Block A — the safetensors writer

def save_checkpoint(
    model, optimizer, scheduler, data_iter, train_rng,
    out_dir: Path,
    step: int, epoch: int,
    extra_metrics: dict,
) -> str:
    """Returns the checkpoint hash (sha256 of weights file)."""
  • Write weights to <out_dir>/weights.safetensors.tmp, then atomic-rename to weights.safetensors.
  • Detect weight tying: if id(model.embed.weight.data) == id(model.lm_head.weight.data), save the tensor only once (under embed.weight) and record lm_head.weight: ALIAS(embed.weight) in the safetensors header metadata.
  • Write optimizer state (m, v, t per param) to optim.safetensors.
  • Write scheduler state, data-iterator state, and RNG state to extra.json.
  • Write manifest.json with the full state dump (seed, versions, config_hash, data_manifest_hash, git_sha, hardware, step, epoch, extra_metrics).
  • Compute and return sha256(weights.safetensors) for the checkpoint hash.

Block B — the safetensors loader

def load_checkpoint(in_dir: Path) -> CheckpointState:
    """Returns a CheckpointState with model_weights, optim_state, scheduler_state,
       data_iter_state, train_rng_state, manifest."""
  • Read manifest.json first; validate schema_version.
  • Read weights.safetensors. Resolve any ALIAS(...) references — the tied weights point to the same tensor object after load.
  • Read optim.safetensors and extra.json.
  • Return everything as a structured CheckpointState (dataclass).

Block C — apply checkpoint to live objects

def apply_checkpoint(state: CheckpointState, model, optimizer, scheduler, data_iter, train_rng) -> None:
    """Restores every state machine in-place."""
  • model.load_state_dict(state.model_weights).
  • optimizer.load_state_dict(state.optim_state).
  • scheduler.load_state_dict(state.scheduler_state).
  • data_iter.load_state_dict(state.data_iter_state).
  • train_rng.bit_generator.state = state.train_rng_state.

Block D — round-trip test

The key test:

def test_byte_equivalent_roundtrip():
    # Live state
    model, optim, sched, data_iter, rng = build_fresh()
    train_n_steps(model, optim, sched, data_iter, rng, n=10)

    state_before = capture_full_state(model, optim, sched, data_iter, rng)
    save_checkpoint(model, optim, sched, data_iter, rng, out_dir, step=10, epoch=0, extra_metrics={})

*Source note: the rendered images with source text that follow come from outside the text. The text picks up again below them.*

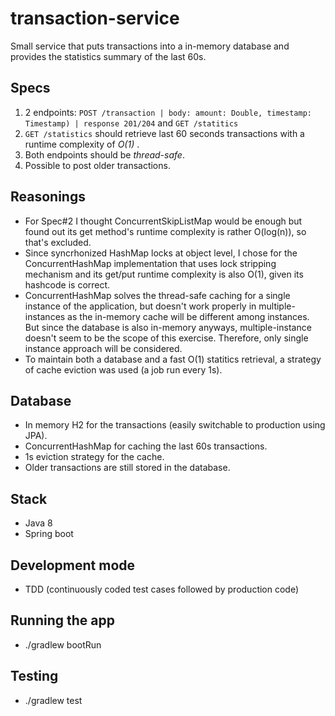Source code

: # transaction-service

Small service that puts transactions into a in-memory database and provides the statistics summary of the last 60s.

## Specs

1. 2 endpoints: `POST /transaction | body: amount: Double, timestamp: Timestamp) | response 201/204` and `GET /statitics`
2. `GET /statistics` should retrieve last 60 seconds transactions with a runtime complexity of _O(1)_ .
3. Both endpoints should be _thread-safe_.
4. Possible to post older transactions.

## Reasonings

- For Spec#2 I thought ConcurrentSkipListMap would be enough but found out its get method's runtime complexity is rather O(log(n)), so that's excluded.
- Since syncrhonized HashMap locks at object level, I chose for the ConcurrentHashMap implementation that uses lock stripping mechanism and its get/put runtime complexity is also O(1), given its hashcode is correct.
- ConcurrentHashMap solves the thread-safe caching for a single instance of the application, but doesn't work properly in multiple-instances as the in-memory cache will be different among instances.
 But since the database is also in-memory anyways, multiple-instance doesn't seem to be the scope of this exercise. Therefore, only single instance approach will be considered. 
- To maintain both a database and a fast O(1) statitics retrieval, a strategy of cache eviction was used (a job run every 1s).

## Database

- In memory H2 for the transactions (easily switchable to production using JPA).
- ConcurrentHashMap for caching the last 60s transactions.
- 1s eviction strategy for the cache.
- Older transactions are still stored in the database.

## Stack

- Java 8
- Spring boot

## Development mode

- TDD (continuously coded test cases followed by production code)

## Running the app

- ./gradlew bootRun

## Testing

- ./gradlew test
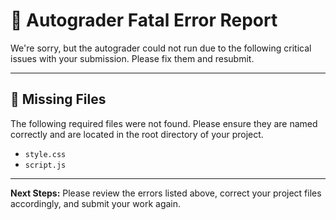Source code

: # 🚨 Autograder Fatal Error Report

We're sorry, but the autograder could not run due to the following critical issues with your submission. Please fix them and resubmit.

---
## 📁 Missing Files
The following required files were not found. Please ensure they are named correctly and are located in the root directory of your project.

- ` style.css `
- ` script.js `


---

**Next Steps:** Please review the errors listed above, correct your project files accordingly, and submit your work again.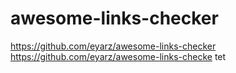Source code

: # awesome-links-checker

https://github.com/eyarz/awesome-links-checker
https://github.com/eyarz/awesome-links-checke
tet
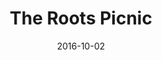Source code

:---
title: The Roots Picnic
location: Bryant Park
date: 2016-10-02
tweets:
  - 'https://twitter.com/thomasABoyt/status/782667925551538178'
  - 'https://twitter.com/thomasABoyt/status/782671716686368768'
  - 'https://twitter.com/thomasABoyt/status/782675823136481285'
  - 'https://twitter.com/thomasABoyt/status/782681213949575168'
  - 'https://twitter.com/thomasABoyt/status/782685501732126720'
  - 'https://twitter.com/thomasABoyt/status/782687763598569472'
  - 'https://twitter.com/thomasABoyt/status/782701627610370048'
  - 'https://twitter.com/thomasABoyt/status/782734904937373696'
  - 'https://twitter.com/thomasABoyt/status/782735349072134144'
  - 'https://twitter.com/thomasABoyt/status/782746532923736064'
  - 'https://twitter.com/thomasABoyt/status/782751473335693312'
  - 'https://twitter.com/thomasABoyt/status/782753391931973632'
  - 'https://twitter.com/thomasABoyt/status/782761975726084096'
---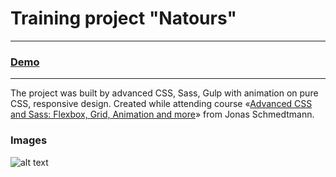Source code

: # Training project "Natours"
---
### [Demo](https://vannyle.github.io/natours/)
---

The project was built by advanced CSS, Sass, Gulp with animation on pure CSS, responsive design.
Created while attending course «[Advanced CSS and Sass: Flexbox, Grid, Animation and more](https://www.udemy.com/course/advanced-css-and-sass/)» from Jonas Schmedtmann.

### Images
![alt text](page_full_20-May-2020_18-50-18.png)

    # Fresh objects, reload
    model2, optim2, sched2, data_iter2, rng2 = build_fresh()
    state = load_checkpoint(out_dir)
    apply_checkpoint(state, model2, optim2, sched2, data_iter2, rng2)
    state_after = capture_full_state(model2, optim2, sched2, data_iter2, rng2)

    for key in state_before:
        assert byte_equal(state_before[key], state_after[key]), f"mismatch at {key}"
  • byte_equal(a, b): for ndarrays uses np.array_equal (not np.allclose); for ints/strings uses ==; for RNG states compares dicts.
  • All five state machines must pass.

Block E — continuation test (the deeper check)

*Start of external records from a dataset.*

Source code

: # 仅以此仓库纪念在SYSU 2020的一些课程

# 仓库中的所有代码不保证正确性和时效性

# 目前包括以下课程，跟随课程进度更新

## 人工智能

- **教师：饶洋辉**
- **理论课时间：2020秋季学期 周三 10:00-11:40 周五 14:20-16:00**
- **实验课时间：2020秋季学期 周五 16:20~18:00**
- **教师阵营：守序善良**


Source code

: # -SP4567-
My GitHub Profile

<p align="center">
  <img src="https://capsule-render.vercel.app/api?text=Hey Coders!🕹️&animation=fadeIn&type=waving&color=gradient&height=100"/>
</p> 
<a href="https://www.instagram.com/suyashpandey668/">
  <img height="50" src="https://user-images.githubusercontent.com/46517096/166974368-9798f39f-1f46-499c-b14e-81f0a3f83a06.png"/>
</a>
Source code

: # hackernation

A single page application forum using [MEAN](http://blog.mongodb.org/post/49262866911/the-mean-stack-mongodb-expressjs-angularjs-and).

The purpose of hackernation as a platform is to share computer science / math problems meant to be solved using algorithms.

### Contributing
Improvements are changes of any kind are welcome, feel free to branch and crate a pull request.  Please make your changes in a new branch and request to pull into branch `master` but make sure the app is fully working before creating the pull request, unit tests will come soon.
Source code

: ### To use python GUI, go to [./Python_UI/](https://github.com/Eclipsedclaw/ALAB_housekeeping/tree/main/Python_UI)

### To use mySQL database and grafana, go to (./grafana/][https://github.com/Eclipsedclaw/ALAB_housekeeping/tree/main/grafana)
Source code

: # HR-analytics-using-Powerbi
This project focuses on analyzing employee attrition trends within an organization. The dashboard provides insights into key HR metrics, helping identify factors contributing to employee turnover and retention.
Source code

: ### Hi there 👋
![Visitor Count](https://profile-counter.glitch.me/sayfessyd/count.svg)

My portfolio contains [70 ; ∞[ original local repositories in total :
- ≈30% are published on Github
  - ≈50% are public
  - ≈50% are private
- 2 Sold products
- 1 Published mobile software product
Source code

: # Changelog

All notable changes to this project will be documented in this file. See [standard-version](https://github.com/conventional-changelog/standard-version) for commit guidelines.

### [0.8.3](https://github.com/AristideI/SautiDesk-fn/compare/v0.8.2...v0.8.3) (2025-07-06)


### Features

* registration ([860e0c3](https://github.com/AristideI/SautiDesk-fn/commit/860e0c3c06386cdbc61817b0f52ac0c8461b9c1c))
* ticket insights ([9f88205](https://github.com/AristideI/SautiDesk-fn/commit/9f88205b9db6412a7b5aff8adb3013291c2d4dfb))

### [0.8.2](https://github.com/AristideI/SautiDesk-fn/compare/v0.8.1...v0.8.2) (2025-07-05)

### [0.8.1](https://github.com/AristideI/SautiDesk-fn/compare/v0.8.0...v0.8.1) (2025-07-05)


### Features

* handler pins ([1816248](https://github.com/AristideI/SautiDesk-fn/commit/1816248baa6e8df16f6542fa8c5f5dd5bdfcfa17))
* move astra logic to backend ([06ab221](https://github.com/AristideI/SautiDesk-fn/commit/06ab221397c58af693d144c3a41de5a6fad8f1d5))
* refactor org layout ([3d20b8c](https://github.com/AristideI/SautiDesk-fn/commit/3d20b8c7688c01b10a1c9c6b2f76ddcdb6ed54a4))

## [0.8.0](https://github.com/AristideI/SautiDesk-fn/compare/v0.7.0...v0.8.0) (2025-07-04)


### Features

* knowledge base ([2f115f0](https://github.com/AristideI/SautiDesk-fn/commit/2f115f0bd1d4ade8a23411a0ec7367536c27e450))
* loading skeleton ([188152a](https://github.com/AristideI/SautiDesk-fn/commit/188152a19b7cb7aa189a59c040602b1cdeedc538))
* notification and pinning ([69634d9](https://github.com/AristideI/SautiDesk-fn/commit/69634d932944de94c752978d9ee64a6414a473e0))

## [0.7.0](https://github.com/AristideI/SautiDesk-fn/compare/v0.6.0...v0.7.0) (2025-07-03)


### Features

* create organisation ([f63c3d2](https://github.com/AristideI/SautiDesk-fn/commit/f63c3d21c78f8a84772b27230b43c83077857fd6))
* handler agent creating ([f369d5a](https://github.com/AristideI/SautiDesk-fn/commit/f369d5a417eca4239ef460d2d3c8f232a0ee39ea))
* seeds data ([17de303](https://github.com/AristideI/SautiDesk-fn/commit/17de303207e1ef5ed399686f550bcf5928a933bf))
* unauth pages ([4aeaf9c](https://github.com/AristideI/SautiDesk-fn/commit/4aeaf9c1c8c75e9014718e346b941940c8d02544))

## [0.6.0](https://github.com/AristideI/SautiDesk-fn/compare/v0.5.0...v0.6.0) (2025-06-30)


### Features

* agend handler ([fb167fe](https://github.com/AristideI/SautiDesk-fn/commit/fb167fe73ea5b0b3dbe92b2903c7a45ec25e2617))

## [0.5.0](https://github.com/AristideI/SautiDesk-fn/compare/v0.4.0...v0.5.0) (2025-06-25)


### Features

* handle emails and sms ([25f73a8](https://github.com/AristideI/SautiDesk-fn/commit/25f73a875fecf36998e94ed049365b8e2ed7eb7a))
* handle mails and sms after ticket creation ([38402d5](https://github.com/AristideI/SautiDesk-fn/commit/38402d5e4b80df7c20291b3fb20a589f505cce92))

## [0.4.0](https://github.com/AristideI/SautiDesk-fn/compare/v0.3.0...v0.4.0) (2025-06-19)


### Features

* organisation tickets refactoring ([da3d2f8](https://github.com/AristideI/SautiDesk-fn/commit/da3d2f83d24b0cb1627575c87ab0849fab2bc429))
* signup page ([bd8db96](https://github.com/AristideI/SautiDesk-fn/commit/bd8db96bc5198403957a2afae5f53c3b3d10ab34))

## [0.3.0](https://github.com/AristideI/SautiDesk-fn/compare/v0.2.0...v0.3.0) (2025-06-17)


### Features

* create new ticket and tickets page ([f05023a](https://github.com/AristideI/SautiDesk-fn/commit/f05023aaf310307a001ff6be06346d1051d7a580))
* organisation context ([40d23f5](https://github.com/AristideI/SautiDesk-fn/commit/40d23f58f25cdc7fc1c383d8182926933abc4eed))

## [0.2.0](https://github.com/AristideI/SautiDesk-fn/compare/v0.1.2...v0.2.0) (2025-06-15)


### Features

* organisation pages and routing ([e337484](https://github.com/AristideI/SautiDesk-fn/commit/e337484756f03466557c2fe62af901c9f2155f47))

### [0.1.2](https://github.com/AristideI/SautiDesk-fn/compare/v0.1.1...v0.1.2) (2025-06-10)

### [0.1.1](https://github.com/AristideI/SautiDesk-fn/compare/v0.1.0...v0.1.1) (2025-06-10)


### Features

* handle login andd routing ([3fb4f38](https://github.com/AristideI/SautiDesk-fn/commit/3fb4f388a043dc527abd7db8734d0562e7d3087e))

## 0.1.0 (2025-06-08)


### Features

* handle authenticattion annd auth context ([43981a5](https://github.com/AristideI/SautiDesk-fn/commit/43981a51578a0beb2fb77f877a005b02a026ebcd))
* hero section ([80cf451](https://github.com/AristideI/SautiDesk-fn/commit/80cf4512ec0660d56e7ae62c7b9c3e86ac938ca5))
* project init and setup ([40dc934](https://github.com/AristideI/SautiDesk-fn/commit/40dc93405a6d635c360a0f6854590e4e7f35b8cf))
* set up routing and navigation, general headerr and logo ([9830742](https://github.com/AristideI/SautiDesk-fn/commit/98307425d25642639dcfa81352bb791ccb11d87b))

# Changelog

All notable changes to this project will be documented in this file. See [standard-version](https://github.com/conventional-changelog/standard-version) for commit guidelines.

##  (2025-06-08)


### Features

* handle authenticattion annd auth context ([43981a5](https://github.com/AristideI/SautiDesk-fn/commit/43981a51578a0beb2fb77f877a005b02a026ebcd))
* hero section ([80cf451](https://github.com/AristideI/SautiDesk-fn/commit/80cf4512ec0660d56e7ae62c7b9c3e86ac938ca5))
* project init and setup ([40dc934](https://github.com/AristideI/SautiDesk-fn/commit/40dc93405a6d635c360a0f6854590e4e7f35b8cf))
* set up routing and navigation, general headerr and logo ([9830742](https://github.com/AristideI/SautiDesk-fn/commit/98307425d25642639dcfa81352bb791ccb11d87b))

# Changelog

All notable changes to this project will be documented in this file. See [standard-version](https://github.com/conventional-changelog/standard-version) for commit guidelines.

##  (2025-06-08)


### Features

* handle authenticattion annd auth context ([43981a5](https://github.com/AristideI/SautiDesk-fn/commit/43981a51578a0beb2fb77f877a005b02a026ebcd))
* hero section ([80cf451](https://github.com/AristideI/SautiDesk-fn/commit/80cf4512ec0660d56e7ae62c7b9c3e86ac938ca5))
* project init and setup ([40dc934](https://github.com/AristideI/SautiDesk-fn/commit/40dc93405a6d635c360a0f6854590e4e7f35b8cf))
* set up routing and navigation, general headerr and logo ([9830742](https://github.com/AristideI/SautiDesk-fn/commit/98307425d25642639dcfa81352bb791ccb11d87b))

The real reload test: continue training, verify the resumed run matches the never-checkpointed run step-for-step.

def test_resume_matches_continuous():
    # Reference: train 20 steps without checkpointing
    m_ref, o_ref, s_ref, d_ref, r_ref = build_fresh_with_seed(42)
    losses_ref = train_n_steps(m_ref, o_ref, s_ref, d_ref, r_ref, n=20, return_losses=True)

    # Test: train 10, checkpoint, fresh-load, train 10 more
    m, o, s, d, r = build_fresh_with_seed(42)
    losses_a = train_n_steps(m, o, s, d, r, n=10, return_losses=True)
    save_checkpoint(m, o, s, d, r, tmp_dir, step=10, epoch=0, extra_metrics={})
    m2, o2, s2, d2, r2 = build_fresh_with_seed(42)
    apply_checkpoint(load_checkpoint(tmp_dir), m2, o2, s2, d2, r2)
    losses_b = train_n_steps(m2, o2, s2, d2, r2, n=10, return_losses=True)

    # Concatenate and assert byte-equality
    np.testing.assert_array_equal(losses_ref, losses_a + losses_b)

This test is the hard test. Getting Block D's state-equality test to pass is necessary but not sufficient — Block E catches state machines that are equal in serialized form but behave differently after reload (e.g., an RNG whose state is restored to position 7 but whose next draw is from position 0 because the generator was rebuilt with the seed instead of the state).

  • If Block E fails but Block D passes, you have a state-machine restore bug. Common cause: rebuilding the RNG with the seed instead of restoring the bit_generator state.

Block F — weight tying test

def test_weight_tying_preserved():
    model = build_minigpt(tie_weights=True)
    assert id(model.embed.weight.data) == id(model.lm_head.weight.data)
    save_checkpoint(model, ..., out_dir)
    # File size sanity
    weight_file = out_dir / "weights.safetensors"
    expected_size = sum(p.numel() * 4 for p in unique_params(model))
    assert abs(weight_file.stat().st_size - expected_size) < 4096, \
        f"file size {weight_file.stat().st_size} != expected {expected_size}; tying broken?"
    # Reload and re-verify
    model2 = build_minigpt(tie_weights=True)
    apply_checkpoint(load_checkpoint(out_dir), model2, ...)
    assert id(model2.embed.weight.data) == id(model2.lm_head.weight.data)
  • On-disk size must reflect tied (not double) storage.
  • After reload, both tied parameters point to the same underlying array (id(...) equality).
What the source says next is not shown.